§ Task description: The answer must consist of each line below that holds the word "impactful", copied as it stands.

BEGIN Listed records

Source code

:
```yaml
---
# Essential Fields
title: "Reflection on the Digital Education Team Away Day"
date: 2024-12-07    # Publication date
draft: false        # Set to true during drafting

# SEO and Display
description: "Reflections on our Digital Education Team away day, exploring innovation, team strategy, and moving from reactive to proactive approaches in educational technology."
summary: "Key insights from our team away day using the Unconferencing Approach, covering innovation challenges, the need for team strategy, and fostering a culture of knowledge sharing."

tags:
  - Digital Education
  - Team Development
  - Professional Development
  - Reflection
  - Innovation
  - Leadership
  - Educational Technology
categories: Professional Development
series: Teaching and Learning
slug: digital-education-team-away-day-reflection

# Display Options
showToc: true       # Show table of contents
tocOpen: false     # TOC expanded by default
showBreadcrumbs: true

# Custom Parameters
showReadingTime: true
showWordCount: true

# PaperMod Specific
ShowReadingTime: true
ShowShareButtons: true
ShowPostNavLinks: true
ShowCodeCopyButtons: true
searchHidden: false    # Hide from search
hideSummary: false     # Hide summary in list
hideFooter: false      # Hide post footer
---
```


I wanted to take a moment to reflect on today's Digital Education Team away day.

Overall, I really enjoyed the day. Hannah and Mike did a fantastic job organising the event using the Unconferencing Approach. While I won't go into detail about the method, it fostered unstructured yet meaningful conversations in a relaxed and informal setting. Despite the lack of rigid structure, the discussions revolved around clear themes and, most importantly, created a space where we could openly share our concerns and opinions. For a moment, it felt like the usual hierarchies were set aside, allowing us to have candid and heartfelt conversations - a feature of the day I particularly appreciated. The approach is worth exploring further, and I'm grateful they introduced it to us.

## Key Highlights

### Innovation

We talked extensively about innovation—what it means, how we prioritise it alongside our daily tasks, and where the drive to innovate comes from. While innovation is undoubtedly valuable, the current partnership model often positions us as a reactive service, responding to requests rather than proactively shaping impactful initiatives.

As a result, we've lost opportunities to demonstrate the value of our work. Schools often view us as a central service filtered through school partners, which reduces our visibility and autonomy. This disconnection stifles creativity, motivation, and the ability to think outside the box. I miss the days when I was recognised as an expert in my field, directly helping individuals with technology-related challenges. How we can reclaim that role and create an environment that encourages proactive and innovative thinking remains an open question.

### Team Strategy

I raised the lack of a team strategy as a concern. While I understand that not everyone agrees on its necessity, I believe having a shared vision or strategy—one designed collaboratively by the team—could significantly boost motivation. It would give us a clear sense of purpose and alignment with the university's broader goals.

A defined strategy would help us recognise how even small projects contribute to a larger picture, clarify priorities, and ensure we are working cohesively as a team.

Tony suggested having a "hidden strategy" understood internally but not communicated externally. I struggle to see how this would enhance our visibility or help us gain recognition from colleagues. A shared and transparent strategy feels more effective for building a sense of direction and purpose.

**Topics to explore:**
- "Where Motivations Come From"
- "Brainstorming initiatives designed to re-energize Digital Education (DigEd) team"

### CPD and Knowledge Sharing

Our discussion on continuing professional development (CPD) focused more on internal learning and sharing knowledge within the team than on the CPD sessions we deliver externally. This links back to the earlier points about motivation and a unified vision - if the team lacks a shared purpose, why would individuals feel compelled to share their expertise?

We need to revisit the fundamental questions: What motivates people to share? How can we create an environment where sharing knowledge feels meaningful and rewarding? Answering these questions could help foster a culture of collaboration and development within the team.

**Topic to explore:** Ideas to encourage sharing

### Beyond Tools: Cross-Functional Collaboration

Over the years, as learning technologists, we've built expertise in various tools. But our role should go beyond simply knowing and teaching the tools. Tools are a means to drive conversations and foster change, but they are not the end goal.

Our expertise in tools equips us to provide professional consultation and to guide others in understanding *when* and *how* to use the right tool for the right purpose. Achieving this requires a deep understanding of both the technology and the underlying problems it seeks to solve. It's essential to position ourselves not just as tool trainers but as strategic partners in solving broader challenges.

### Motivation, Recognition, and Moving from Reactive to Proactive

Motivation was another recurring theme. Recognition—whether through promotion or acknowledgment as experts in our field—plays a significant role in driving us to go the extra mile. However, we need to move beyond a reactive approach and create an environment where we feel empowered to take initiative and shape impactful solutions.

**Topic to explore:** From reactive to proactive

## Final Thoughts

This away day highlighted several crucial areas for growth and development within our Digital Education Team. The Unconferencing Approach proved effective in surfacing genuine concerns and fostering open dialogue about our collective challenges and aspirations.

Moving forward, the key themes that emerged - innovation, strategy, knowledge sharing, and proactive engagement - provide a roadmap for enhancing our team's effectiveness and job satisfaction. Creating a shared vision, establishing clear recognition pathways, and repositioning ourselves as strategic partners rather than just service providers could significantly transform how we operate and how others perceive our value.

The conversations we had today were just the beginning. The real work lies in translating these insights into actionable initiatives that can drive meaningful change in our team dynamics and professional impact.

END Listed records

§ Response box:
We talked extensively about innovation—what it means, how we prioritise it alongside our daily tasks, and where the drive to innovate comes from. While innovation is undoubtedly valuable, the current partnership model often positions us as a reactive service, responding to requests rather than proactively shaping impactful initiatives.
Motivation was another recurring theme. Recognition—whether through promotion or acknowledgment as experts in our field—plays a significant role in driving us to go the extra mile. However, we need to move beyond a reactive approach and create an environment where we feel empowered to take initiative and shape impactful solutions.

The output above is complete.